===== SOURCE INFORMATION
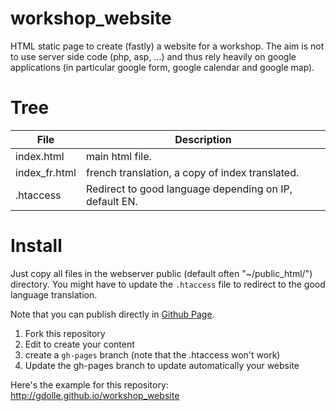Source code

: # workshop_website

HTML static page to create (fastly) a website for a workshop.
The aim is not to use server side code (php, asp, ...) and thus rely
heavily on google applications (in particular google form,
google calendar and google map).

# Tree

File|   Description
--- | ---
index.html | main html file.
index_fr.html | french translation, a copy of index translated.
.htaccess | Redirect to good language depending on IP, default EN.


# Install

Just copy all files in the webserver public (default often "~/public_html/") directory. 
You might have to update the `.htaccess` file to redirect to the good language translation.

Note that you can publish directly in [Github Page](https://pages.github.com/).

1. Fork this repository
2. Edit to create your content
3. create a `gh-pages` branch (note that the .htaccess won't work)
4. Update the gh-pages branch to update automatically your website

Here's the example for this repository:
http://gdolle.github.io/workshop_website
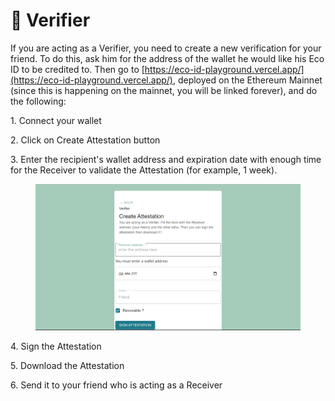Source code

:# 🔎 Verifier

If you are acting as a Verifier, you need to create a new verification for your friend. To do this, ask him for the address of the wallet he would like his Eco ID to be credited to. Then go to [https://eco-id-playground.vercel.app/](https://eco-id-playground.vercel.app/), deployed on the Ethereum Mainnet (since this is happening on the mainnet, you will be linked forever), and do the following:

1\. Connect your wallet

2\. Click on Create Attestation button

3\. Enter the recipient's wallet address and expiration date with enough time for the Receiver to validate the Attestation (for example, 1 week).

<figure><img src="../.gitbook/assets/2023-02-17 23 47 11 (2).png" alt=""><figcaption></figcaption></figure>

4\. Sign the Attestation

5\. Download the Attestation

6\. Send it to your friend who is acting as a Receiver

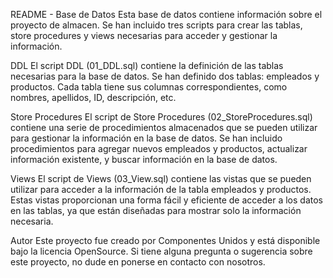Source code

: README - Base de Datos
Esta base de datos contiene información sobre el proyecto de almacen. Se han incluido tres scripts para crear las tablas, store procedures y views necesarias para acceder y gestionar la información.

DDL
El script DDL (01_DDL.sql) contiene la definición de las tablas necesarias para la base de datos. Se han definido dos tablas: empleados y productos. Cada tabla tiene sus columnas correspondientes, como nombres, apellidos, ID, descripción, etc.

Store Procedures
El script de Store Procedures (02_StoreProcedures.sql) contiene una serie de procedimientos almacenados que se pueden utilizar para gestionar la información en la base de datos. Se han incluido procedimientos para agregar nuevos empleados y productos, actualizar información existente, y buscar información en la base de datos.

Views
El script de Views (03_View.sql) contiene las vistas que se pueden utilizar para acceder a la información de la tabla empleados y productos. Estas vistas proporcionan una forma fácil y eficiente de acceder a los datos en las tablas, ya que están diseñadas para mostrar solo la información necesaria.

Autor
Este proyecto fue creado por Componentes Unidos y está disponible bajo la licencia OpenSource. Si tiene alguna pregunta o sugerencia sobre este proyecto, no dude en ponerse en contacto con nosotros.
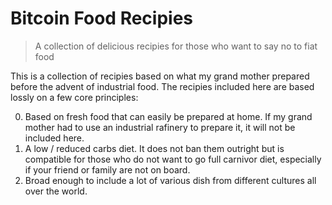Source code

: # Bitcoin Food Recipies

> A collection of delicious recipies for those who want to say no to fiat food

This is a collection of recipies based on what my grand mother prepared before the advent of industrial food. The recipies included here are based lossly on a few core principles:

0) Based on fresh food that can easily be prepared at home. If my grand mother had to use an industrial rafinery to prepare it, it will not be included here.
1) A low / reduced carbs diet. It does not ban them outright but is compatible for those who do not want to go full carnivor diet, especially if your friend or family are not on board.
2) Broad enough to include a lot of various dish from different cultures all over the world.
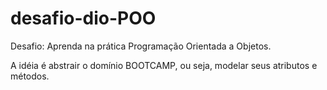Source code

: # desafio-dio-POO

Desafio: Aprenda na prática Programação Orientada a Objetos.

A idéia é abstrair o domínio BOOTCAMP, ou seja, modelar seus atributos e métodos.
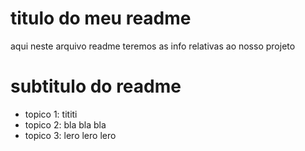 # titulo do meu readme

aqui neste arquivo readme teremos as info relativas ao nosso projeto

# subtitulo do readme

- topico 1: tititi
- topico 2: bla bla bla
- topico 3: lero lero lero
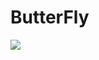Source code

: # ButterFly
<img src="https://capsule-render.vercel.app/api?type=waving&color=BDBDC8&height=150&section=footer" />


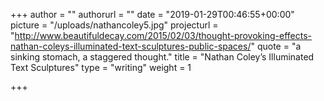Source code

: +++
author = ""
authorurl = ""
date = "2019-01-29T00:46:55+00:00"
picture = "/uploads/nathancoley5.jpg"
projecturl = "http://www.beautifuldecay.com/2015/02/03/thought-provoking-effects-nathan-coleys-illuminated-text-sculptures-public-spaces/"
quote = "a sinking stomach, a staggered thought."
title = "Nathan Coley’s Illuminated Text Sculptures"
type = "writing"
weight = 1

+++

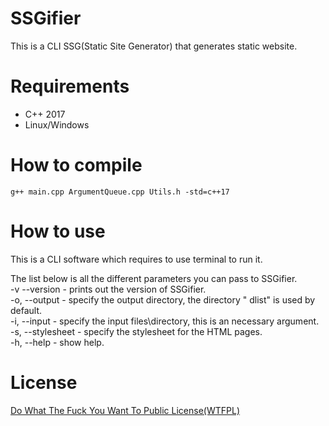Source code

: # SSGifier
This is a CLI SSG(Static Site Generator) that generates static website.

# Requirements
* C++ 2017
* Linux/Windows

# How to compile
`` g++ main.cpp ArgumentQueue.cpp Utils.h -std=c++17 ``

# How to use
This is a CLI software which requires to use terminal to run it.

The list below is all the different parameters you can pass to SSGifier.  
-v --version - prints out the version of SSGifier.  
-o, --output - specify the output directory, the directory " dlist" is used by default.  
-i, --input - specify the input files\directory, this is an necessary argument.  
-s, --stylesheet - specify the stylesheet for the HTML pages.  
-h, --help - show help.  

# License
[Do What The Fuck You Want To Public License(WTFPL)](https://raw.githubusercontent.com/liutng/SSGifier/main/License.md)
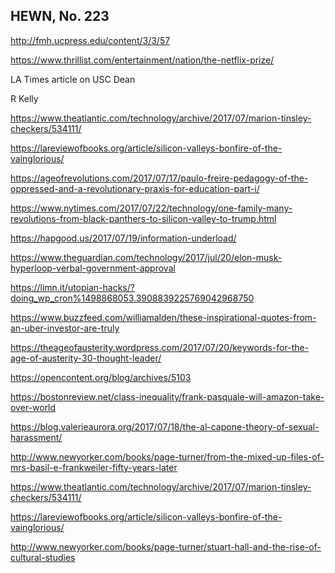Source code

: ## HEWN, No. 223

http://fmh.ucpress.edu/content/3/3/57

https://www.thrillist.com/entertainment/nation/the-netflix-prize/

LA Times article on USC Dean

R Kelly

https://www.theatlantic.com/technology/archive/2017/07/marion-tinsley-checkers/534111/

https://lareviewofbooks.org/article/silicon-valleys-bonfire-of-the-vainglorious/

https://ageofrevolutions.com/2017/07/17/paulo-freire-pedagogy-of-the-oppressed-and-a-revolutionary-praxis-for-education-part-i/

https://www.nytimes.com/2017/07/22/technology/one-family-many-revolutions-from-black-panthers-to-silicon-valley-to-trump.html

https://hapgood.us/2017/07/19/information-underload/

https://www.theguardian.com/technology/2017/jul/20/elon-musk-hyperloop-verbal-government-approval

https://limn.it/utopian-hacks/?doing_wp_cron%1498868053.3908839225769042968750

https://www.buzzfeed.com/williamalden/these-inspirational-quotes-from-an-uber-investor-are-truly

https://theageofausterity.wordpress.com/2017/07/20/keywords-for-the-age-of-austerity-30-thought-leader/

https://opencontent.org/blog/archives/5103

https://bostonreview.net/class-inequality/frank-pasquale-will-amazon-take-over-world

https://blog.valerieaurora.org/2017/07/18/the-al-capone-theory-of-sexual-harassment/

http://www.newyorker.com/books/page-turner/from-the-mixed-up-files-of-mrs-basil-e-frankweiler-fifty-years-later

https://www.theatlantic.com/technology/archive/2017/07/marion-tinsley-checkers/534111/

https://lareviewofbooks.org/article/silicon-valleys-bonfire-of-the-vainglorious/

http://www.newyorker.com/books/page-turner/stuart-hall-and-the-rise-of-cultural-studies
==========
◆ INSTRUCTIONS TO FOLLOW ◆
Restate the records above exactly, less any pictures.

◆ OUTPUT ◆
Source code

: # workshop_website

HTML static page to create (fastly) a website for a workshop.
The aim is not to use server side code (php, asp, ...) and thus rely
heavily on google applications (in particular google form,
google calendar and google map).

# Tree

File|   Description
--- | ---
index.html | main html file.
index_fr.html | french translation, a copy of index translated.
.htaccess | Redirect to good language depending on IP, default EN.


# Install

Just copy all files in the webserver public (default often "~/public_html/") directory. 
You might have to update the `.htaccess` file to redirect to the good language translation.

Note that you can publish directly in [Github Page](https://pages.github.com/).

1. Fork this repository
2. Edit to create your content
3. create a `gh-pages` branch (note that the .htaccess won't work)
4. Update the gh-pages branch to update automatically your website

Here's the example for this repository:
http://gdolle.github.io/workshop_website
Source code

:# 🔎 Verifier

If you are acting as a Verifier, you need to create a new verification for your friend. To do this, ask him for the address of the wallet he would like his Eco ID to be credited to. Then go to [https://eco-id-playground.vercel.app/](https://eco-id-playground.vercel.app/), deployed on the Ethereum Mainnet (since this is happening on the mainnet, you will be linked forever), and do the following:

1\. Connect your wallet

2\. Click on Create Attestation button

3\. Enter the recipient's wallet address and expiration date with enough time for the Receiver to validate the Attestation (for example, 1 week).

<figure><img src="../.gitbook/assets/2023-02-17 23 47 11 (2).png" alt=""><figcaption></figcaption></figure>

4\. Sign the Attestation

5\. Download the Attestation

6\. Send it to your friend who is acting as a Receiver

Source code

: README - Base de Datos
Esta base de datos contiene información sobre el proyecto de almacen. Se han incluido tres scripts para crear las tablas, store procedures y views necesarias para acceder y gestionar la información.

DDL
El script DDL (01_DDL.sql) contiene la definición de las tablas necesarias para la base de datos. Se han definido dos tablas: empleados y productos. Cada tabla tiene sus columnas correspondientes, como nombres, apellidos, ID, descripción, etc.

Store Procedures
El script de Store Procedures (02_StoreProcedures.sql) contiene una serie de procedimientos almacenados que se pueden utilizar para gestionar la información en la base de datos. Se han incluido procedimientos para agregar nuevos empleados y productos, actualizar información existente, y buscar información en la base de datos.

Views
El script de Views (03_View.sql) contiene las vistas que se pueden utilizar para acceder a la información de la tabla empleados y productos. Estas vistas proporcionan una forma fácil y eficiente de acceder a los datos en las tablas, ya que están diseñadas para mostrar solo la información necesaria.

Autor
Este proyecto fue creado por Componentes Unidos y está disponible bajo la licencia OpenSource. Si tiene alguna pregunta o sugerencia sobre este proyecto, no dude en ponerse en contacto con nosotros.
Source code

: # Bitcoin Food Recipies

> A collection of delicious recipies for those who want to say no to fiat food

This is a collection of recipies based on what my grand mother prepared before the advent of industrial food. The recipies included here are based lossly on a few core principles:

0) Based on fresh food that can easily be prepared at home. If my grand mother had to use an industrial rafinery to prepare it, it will not be included here.
1) A low / reduced carbs diet. It does not ban them outright but is compatible for those who do not want to go full carnivor diet, especially if your friend or family are not on board.
2) Broad enough to include a lot of various dish from different cultures all over the world.
Source code

: # desafio-dio-POO

Desafio: Aprenda na prática Programação Orientada a Objetos.

A idéia é abstrair o domínio BOOTCAMP, ou seja, modelar seus atributos e métodos.
 # titulo do meu readme

aqui neste arquivo readme teremos as info relativas ao nosso projeto

# subtitulo do readme

- topico 1: tititi
- topico 2: bla bla bla
- topico 3: lero lero lero
Source code

: # ButterFly
<img src="https://capsule-render.vercel.app/api?type=waving&color=BDBDC8&height=150&section=footer" />


Source code

: +++
author = ""
authorurl = ""
date = "2019-01-29T00:46:55+00:00"
picture = "/uploads/nathancoley5.jpg"
projecturl = "http://www.beautifuldecay.com/2015/02/03/thought-provoking-effects-nathan-coleys-illuminated-text-sculptures-public-spaces/"
quote = "a sinking stomach, a staggered thought."
title = "Nathan Coley’s Illuminated Text Sculptures"
type = "writing"
weight = 1

+++

Source code

: # SSGifier
This is a CLI SSG(Static Site Generator) that generates static website.

# Requirements
* C++ 2017
* Linux/Windows

# How to compile
`` g++ main.cpp ArgumentQueue.cpp Utils.h -std=c++17 ``

# How to use
This is a CLI software which requires to use terminal to run it.

The list below is all the different parameters you can pass to SSGifier.  
-v --version - prints out the version of SSGifier.  
-o, --output - specify the output directory, the directory " dlist" is used by default.  
-i, --input - specify the input files\directory, this is an necessary argument.  
-s, --stylesheet - specify the stylesheet for the HTML pages.  
-h, --help - show help.  

# License
[Do What The Fuck You Want To Public License(WTFPL)](https://raw.githubusercontent.com/liutng/SSGifier/main/License.md)
Source code

: ## HEWN, No. 223

http://fmh.ucpress.edu/content/3/3/57

https://www.thrillist.com/entertainment/nation/the-netflix-prize/

LA Times article on USC Dean

R Kelly

https://www.theatlantic.com/technology/archive/2017/07/marion-tinsley-checkers/534111/

https://lareviewofbooks.org/article/silicon-valleys-bonfire-of-the-vainglorious/

https://ageofrevolutions.com/2017/07/17/paulo-freire-pedagogy-of-the-oppressed-and-a-revolutionary-praxis-for-education-part-i/

https://www.nytimes.com/2017/07/22/technology/one-family-many-revolutions-from-black-panthers-to-silicon-valley-to-trump.html

https://hapgood.us/2017/07/19/information-underload/

https://www.theguardian.com/technology/2017/jul/20/elon-musk-hyperloop-verbal-government-approval

https://limn.it/utopian-hacks/?doing_wp_cron%1498868053.3908839225769042968750

https://www.buzzfeed.com/williamalden/these-inspirational-quotes-from-an-uber-investor-are-truly

https://theageofausterity.wordpress.com/2017/07/20/keywords-for-the-age-of-austerity-30-thought-leader/

https://opencontent.org/blog/archives/5103

https://bostonreview.net/class-inequality/frank-pasquale-will-amazon-take-over-world

https://blog.valerieaurora.org/2017/07/18/the-al-capone-theory-of-sexual-harassment/

http://www.newyorker.com/books/page-turner/from-the-mixed-up-files-of-mrs-basil-e-frankweiler-fifty-years-later

https://www.theatlantic.com/technology/archive/2017/07/marion-tinsley-checkers/534111/

https://lareviewofbooks.org/article/silicon-valleys-bonfire-of-the-vainglorious/

http://www.newyorker.com/books/page-turner/stuart-hall-and-the-rise-of-cultural-studies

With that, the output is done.